WOBURN - Bracing for perhaps the worst economic crisis in modern history, Mayor Scott Galvin plans to dip into Woburn's healthy reserves to stabilize Woburn's proposed $160.7 million operating budget for fiscal year 2021.
During the City Council's latest meeting in City Hall, Galvin appeared before the aldermen to formally introduce his citywide operating budget for FY'21, which calls for an approximate $4 million increase in spending over current year expenditures.
According to Woburn's chief executive, though the city faces a number of troubling financial uncertainties in the months ahead, for the time being, he is ready to ensure the community's stability by falling back onto the city's healthy financial reserves and excess cap space under Proposition 2 and 1/2.
"We are clearly in the middle of the worst economic crisis since the Great Depression. The unemployment rate has skyrocketed to record highs as corporate America and Main Street businesses have been forced to shut down due to the COVID-19 pandemic," warned Galvin in his budget message to the council.
Ultimately, the council in a unanimous vote referred the no-frills draft budget to the Finance Committee, which will conduct its own expedited review of the spending plan in the coming weeks.
Under the City Hall CEO's spending plan, general fund expenditures will climb by roughly 3 percent in FY'21 to $141.7 million. The rest of the overall budget will be comprised by water and sewer enterprise fund spending, which will reportedly decrease by around 1 percent to $20.69 million.
Education spending will be allowed to increase by 3.8 percent in FY'21 under Galvin's proposal. The mayor, in light of the unprecedented challenges being brought on by the COVID-19 pandemic, is also allowing school administrators to slate some $700,000 in current year budget surpluses towards FY'21 liabilities.

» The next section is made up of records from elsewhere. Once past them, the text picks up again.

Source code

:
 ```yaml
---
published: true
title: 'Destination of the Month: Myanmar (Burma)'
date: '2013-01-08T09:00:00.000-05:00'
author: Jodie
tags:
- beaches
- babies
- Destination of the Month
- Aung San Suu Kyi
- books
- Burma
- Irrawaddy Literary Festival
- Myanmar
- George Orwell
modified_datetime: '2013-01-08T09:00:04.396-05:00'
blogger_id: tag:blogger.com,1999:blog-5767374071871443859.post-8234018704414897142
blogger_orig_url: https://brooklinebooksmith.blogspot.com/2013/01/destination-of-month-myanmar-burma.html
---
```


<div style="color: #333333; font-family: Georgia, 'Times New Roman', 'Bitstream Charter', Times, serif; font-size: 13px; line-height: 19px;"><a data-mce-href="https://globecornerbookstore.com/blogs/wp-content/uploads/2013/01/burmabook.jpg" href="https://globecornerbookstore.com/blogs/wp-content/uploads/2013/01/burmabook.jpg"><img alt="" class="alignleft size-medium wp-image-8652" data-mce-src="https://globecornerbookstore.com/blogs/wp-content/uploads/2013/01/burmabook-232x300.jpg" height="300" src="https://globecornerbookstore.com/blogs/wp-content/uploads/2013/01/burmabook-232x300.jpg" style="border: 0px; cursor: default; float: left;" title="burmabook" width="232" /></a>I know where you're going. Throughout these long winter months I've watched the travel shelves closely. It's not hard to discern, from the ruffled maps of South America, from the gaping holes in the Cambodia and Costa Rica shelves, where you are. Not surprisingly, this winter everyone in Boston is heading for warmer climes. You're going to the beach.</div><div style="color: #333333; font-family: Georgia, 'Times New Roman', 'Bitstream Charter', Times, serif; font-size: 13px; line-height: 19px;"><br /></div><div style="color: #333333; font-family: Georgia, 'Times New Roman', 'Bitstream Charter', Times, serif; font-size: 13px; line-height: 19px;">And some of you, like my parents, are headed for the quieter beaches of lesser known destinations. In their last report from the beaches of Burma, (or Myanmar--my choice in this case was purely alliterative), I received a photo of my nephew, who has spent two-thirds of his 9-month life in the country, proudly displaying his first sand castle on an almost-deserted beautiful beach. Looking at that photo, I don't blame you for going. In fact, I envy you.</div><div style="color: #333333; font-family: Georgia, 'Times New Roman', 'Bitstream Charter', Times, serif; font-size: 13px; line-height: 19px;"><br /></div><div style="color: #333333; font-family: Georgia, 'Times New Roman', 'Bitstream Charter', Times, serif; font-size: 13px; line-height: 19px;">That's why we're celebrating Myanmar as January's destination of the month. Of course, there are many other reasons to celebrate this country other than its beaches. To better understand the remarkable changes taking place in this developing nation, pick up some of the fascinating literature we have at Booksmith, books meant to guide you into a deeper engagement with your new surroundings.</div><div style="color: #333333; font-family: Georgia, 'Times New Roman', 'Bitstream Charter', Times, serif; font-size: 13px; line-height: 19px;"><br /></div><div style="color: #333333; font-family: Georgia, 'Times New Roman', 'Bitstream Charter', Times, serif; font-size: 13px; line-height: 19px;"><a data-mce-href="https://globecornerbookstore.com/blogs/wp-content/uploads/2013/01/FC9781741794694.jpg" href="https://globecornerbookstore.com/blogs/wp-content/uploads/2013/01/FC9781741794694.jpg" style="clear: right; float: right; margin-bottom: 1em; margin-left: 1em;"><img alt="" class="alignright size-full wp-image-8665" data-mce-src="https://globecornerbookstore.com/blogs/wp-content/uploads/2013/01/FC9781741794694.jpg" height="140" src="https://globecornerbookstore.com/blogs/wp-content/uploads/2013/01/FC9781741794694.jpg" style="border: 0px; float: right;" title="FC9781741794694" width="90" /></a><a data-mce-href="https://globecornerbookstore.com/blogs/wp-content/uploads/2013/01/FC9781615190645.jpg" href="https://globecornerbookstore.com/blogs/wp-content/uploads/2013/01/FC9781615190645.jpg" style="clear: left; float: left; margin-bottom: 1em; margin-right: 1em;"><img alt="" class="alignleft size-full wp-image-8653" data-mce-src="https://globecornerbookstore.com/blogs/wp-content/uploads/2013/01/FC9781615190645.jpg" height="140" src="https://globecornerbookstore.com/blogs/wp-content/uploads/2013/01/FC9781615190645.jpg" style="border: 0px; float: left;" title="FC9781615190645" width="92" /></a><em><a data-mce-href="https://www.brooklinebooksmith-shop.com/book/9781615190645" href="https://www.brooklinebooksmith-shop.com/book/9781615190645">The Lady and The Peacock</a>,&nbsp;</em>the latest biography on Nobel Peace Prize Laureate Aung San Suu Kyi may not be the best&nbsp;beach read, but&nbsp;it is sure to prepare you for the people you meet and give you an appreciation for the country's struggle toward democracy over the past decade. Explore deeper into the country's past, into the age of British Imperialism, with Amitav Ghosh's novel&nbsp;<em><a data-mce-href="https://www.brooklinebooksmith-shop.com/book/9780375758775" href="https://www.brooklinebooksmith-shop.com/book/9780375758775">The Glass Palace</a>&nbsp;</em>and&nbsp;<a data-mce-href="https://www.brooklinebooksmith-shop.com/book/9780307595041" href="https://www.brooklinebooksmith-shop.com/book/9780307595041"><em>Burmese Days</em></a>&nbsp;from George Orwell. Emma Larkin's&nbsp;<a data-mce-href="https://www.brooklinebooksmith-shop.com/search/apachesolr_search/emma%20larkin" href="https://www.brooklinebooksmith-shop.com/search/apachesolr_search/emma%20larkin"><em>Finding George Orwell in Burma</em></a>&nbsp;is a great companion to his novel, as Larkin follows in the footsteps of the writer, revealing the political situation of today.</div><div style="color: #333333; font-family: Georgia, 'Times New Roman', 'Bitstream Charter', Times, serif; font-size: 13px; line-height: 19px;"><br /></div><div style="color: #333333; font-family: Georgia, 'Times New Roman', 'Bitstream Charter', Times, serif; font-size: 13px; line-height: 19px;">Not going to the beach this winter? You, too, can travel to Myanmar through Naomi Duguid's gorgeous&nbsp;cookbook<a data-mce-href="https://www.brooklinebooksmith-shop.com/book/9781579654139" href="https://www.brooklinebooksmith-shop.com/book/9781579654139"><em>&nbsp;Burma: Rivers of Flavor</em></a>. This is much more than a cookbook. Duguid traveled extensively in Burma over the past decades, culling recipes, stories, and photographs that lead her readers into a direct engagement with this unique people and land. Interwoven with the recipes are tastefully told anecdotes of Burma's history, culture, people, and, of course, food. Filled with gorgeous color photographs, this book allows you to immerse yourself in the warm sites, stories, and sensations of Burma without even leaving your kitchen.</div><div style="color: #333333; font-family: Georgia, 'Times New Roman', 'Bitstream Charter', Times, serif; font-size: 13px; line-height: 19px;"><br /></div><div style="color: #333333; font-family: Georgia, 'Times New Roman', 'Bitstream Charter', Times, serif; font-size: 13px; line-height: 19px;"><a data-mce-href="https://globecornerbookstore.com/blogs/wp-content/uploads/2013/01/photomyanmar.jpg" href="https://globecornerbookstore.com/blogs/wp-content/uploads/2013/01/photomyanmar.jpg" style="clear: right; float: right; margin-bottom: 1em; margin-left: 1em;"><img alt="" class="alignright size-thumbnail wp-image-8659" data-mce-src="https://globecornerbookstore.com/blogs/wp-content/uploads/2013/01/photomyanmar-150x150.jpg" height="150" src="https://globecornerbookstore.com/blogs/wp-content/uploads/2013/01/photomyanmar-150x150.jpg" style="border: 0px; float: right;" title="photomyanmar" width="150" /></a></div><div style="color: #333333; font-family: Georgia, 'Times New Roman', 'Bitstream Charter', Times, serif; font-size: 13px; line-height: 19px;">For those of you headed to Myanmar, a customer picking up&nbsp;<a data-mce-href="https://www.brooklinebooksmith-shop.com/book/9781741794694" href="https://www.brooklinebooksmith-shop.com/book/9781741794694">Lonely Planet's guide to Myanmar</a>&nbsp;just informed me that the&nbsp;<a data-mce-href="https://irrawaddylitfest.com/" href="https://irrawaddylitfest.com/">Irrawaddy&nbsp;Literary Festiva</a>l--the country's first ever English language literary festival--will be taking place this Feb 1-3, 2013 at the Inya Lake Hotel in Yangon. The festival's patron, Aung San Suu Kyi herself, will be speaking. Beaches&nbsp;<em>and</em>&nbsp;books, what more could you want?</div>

According to Galvin, unlike last year, when he called for a $7.5 million jump in annual spending as Woburn's revenue coffers swelled from construction-related boom times, Woburn is now facing perhaps the greatest financial crisis since the Great Depression due the COVID-19 crisis.
Specifically, the mayor and City Hall's financial experts are now forecasting a ruinous $6 million loss in local receipts due to the state's draconian three-month lockdown of the economy to contain the viral outbreak.
Meanwhile, with state income streams similarly decimated — some legislators say revenues could plummet by as much as $6 to $8 billion — Galvin is further predicting state aid allocations to Woburn will be slashed by as much as $2.5 million in FY'21.
"[T]here is serious concern regarding the ability of some commercial and residential taxpayers to make timely payments of their real-estate tax bills, which would severely stress our cash flow requirements — impacting our ability to make timely payments on our financial obligations," he further warned the city officials.
For years now, especially during negotiations over the school budget, Galvin has repeatedly rejected calls to subsidize Woburn's operating budget by using reserve funding or by taking advantage of the city's remarkable excess tax levy capacity.
However, according to the mayor, in light of the current crisis, which he suggested could last for at least two years, he is now ready to rely on those emergency budget accounts and tools.
"The well-planned and careful use of city reserves will allow us to fund modest but solid budgetary increases for these uncertain times. In addition, the capital budget for FY'21 non-emergency sending will be delayed by one year" he told the council.
"These revenues will come back [as we reopen our ecomomy], but we don't anticipate they'll reach FY'20 levels. So w're going to have to prepare for a multiple year use of reserves," Galvin later commented. "With that said, we also have to be responsible with the budget we approve. We have to look at areas where we can save and make sacrifices as necessary."
According to Moody's Financial Service, which last fall elevated Woburn's bond rating to an Aa3 status, the city in recent years has generated somewhere in the vicinity of $6 million in free cash on an annual basis while sitting on an estimated $42.1 million in total reserves.
Though Woburn's healthy stabilization and free cash holdings aren't unheard of, the community is one of just a handful of municipalities that has also managed to build up excess levy space under the constraints of Proposition 2 and 1/2.
Each year, the vast majority of surrounding cities and towns automatically hike their tax levies to the full 2.5 percent permitted under state law. Bucking that trend, the mayor and the City Council, trying to control residential tax bills, have often declined to utilize that full 2.5 percent increase — thereby giving city leaders a multi-million dollar cushion that could be relied upon in a financial crisis.
In FY'19, according to city budget records, Woburn had approximately $18.9 million in excess levy capacity.